(Source texts of formatted documents)
────────────────────
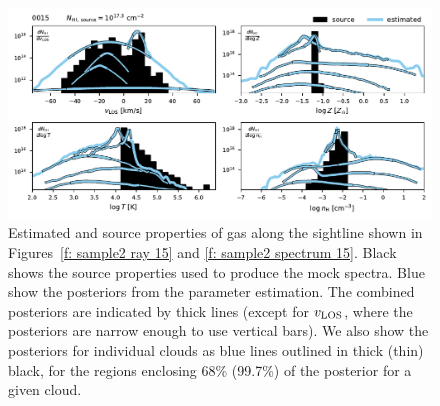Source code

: \documentclass[fleqn,usenatbib]{mnras}
\begin{document}
\begin{figure}
    \centering
    \includegraphics[width=\textwidth]{figures/sample2/high-z/sightline_0015.pdf}
    \caption{
    Estimated and source properties of gas along the sightline shown in Figures~\ref{f: sample2 ray 15} and \ref{f: sample2 spectrum 15}.
    Black shows the source properties used to produce the mock spectra.
    Blue show the posteriors from the parameter estimation. 
    The combined posteriors are indicated by thick lines (except for $v_{\rm LOS}$, where the posteriors are narrow enough to use vertical bars).
    We also show the posteriors for individual clouds as blue lines outlined in thick (thin) black, for the regions enclosing 68\% (99.7\%) of the posterior for a given cloud.
    }
    \label{f: sample2 15}
\end{figure}
\end{document}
────────────────────
*PROBLEM REQUIREMENTS*. Check every line above for the string "properties" and copy those that have it.

*EXERCISE RESPONSE*.
    Estimated and source properties of gas along the sightline shown in Figures~\ref{f: sample2 ray 15} and \ref{f: sample2 spectrum 15}.
    Black shows the source properties used to produce the mock spectra.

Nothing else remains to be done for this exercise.